Dark Water Rising is a well written work of historical fiction which deals with the devastation caused in Galveston, Texas by a massive storm in 1900.

Sixteen-year-old Seth Braeden is not happy when his family moves from Lampasas to Galveston, but his father is drawn by the promise of a brighter future for his sons in this bustling new city, and doesn’t want to hear any complaints. Thomas Braeden dreams of sending all of his boys to college, but Seth desperately wants to become a carpenter, just like his dad.

Seth’s uncle finds him a job building houses near the beach, but the work will only last until school starts. Seth’s spirits are lifted by this chance to prove himself. He makes friends with the other boys on the building site, and even meets a pretty girl who promises to join him for a swim on the weekend. Everything is going well for Seth and his family, and he begins to think the move to Galveston was not such a bad thing after all.

When a storm warning is issued one hot afternoon, many of the Galveston Island residents flock to the beach to enjoy the spectacle, but as the storm strengthens and the Gulf surges, excitement turns to fear.

Seth watches in horror as the ocean rises up to reclaim the land. Streets flood, buildings are destroyed and soon Seth finds himself in a battle to survive, to find his family and friends and to somehow make sense of the destruction.

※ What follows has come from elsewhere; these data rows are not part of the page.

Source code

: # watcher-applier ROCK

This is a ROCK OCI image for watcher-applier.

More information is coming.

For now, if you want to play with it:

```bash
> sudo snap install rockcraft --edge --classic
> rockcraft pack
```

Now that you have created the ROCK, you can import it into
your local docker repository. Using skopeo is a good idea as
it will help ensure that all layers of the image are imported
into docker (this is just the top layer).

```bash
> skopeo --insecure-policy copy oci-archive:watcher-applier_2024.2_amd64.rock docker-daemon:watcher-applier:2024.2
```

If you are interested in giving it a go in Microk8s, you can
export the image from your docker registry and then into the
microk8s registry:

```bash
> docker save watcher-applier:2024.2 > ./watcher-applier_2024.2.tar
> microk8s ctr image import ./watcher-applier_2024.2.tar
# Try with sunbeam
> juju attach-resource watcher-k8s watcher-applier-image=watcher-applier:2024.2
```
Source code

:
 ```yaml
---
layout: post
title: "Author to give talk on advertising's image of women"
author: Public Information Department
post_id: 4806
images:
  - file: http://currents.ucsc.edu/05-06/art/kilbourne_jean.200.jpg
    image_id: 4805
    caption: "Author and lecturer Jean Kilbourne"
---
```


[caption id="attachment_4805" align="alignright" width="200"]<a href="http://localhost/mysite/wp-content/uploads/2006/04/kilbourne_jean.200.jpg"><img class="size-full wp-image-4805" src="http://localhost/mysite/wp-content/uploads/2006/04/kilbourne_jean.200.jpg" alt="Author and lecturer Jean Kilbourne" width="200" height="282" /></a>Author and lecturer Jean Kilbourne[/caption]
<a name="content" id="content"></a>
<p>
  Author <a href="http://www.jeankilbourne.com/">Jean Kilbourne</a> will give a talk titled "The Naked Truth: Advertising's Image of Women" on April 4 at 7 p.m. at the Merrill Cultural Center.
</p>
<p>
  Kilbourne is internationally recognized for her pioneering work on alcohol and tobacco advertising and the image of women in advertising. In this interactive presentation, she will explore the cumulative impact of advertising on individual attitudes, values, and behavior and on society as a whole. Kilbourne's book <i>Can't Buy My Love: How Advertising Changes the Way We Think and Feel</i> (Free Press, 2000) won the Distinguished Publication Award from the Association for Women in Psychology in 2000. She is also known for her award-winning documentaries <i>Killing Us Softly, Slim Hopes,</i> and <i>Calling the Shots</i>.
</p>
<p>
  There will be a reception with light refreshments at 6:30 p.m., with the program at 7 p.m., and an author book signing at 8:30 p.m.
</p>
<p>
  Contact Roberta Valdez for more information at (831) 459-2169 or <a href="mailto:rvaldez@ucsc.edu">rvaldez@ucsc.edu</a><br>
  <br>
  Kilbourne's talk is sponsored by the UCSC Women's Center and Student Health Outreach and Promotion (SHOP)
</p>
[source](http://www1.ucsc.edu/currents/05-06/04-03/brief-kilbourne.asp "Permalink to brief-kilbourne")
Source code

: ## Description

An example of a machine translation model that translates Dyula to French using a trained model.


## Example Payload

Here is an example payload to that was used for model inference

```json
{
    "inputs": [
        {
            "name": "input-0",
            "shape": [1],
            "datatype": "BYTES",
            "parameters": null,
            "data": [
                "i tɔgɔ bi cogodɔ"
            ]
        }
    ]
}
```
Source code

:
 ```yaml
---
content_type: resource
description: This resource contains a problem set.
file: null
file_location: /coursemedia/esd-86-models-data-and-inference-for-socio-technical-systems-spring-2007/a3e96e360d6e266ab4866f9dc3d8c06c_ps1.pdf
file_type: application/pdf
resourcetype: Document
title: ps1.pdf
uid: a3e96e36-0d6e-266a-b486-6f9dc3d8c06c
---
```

Marian Hale puts the reader right into the action and Seth’s struggles become our struggles.

Prior to reading Dark Water Rising I had heard vaguely of the terrible storm which swept away Galveston, but this book makes it all so very real.

My only worry is that it may be too dark, containing too much death and sorrow for a middle school reading assignment. The descriptions of the dead bodies are quite vivid!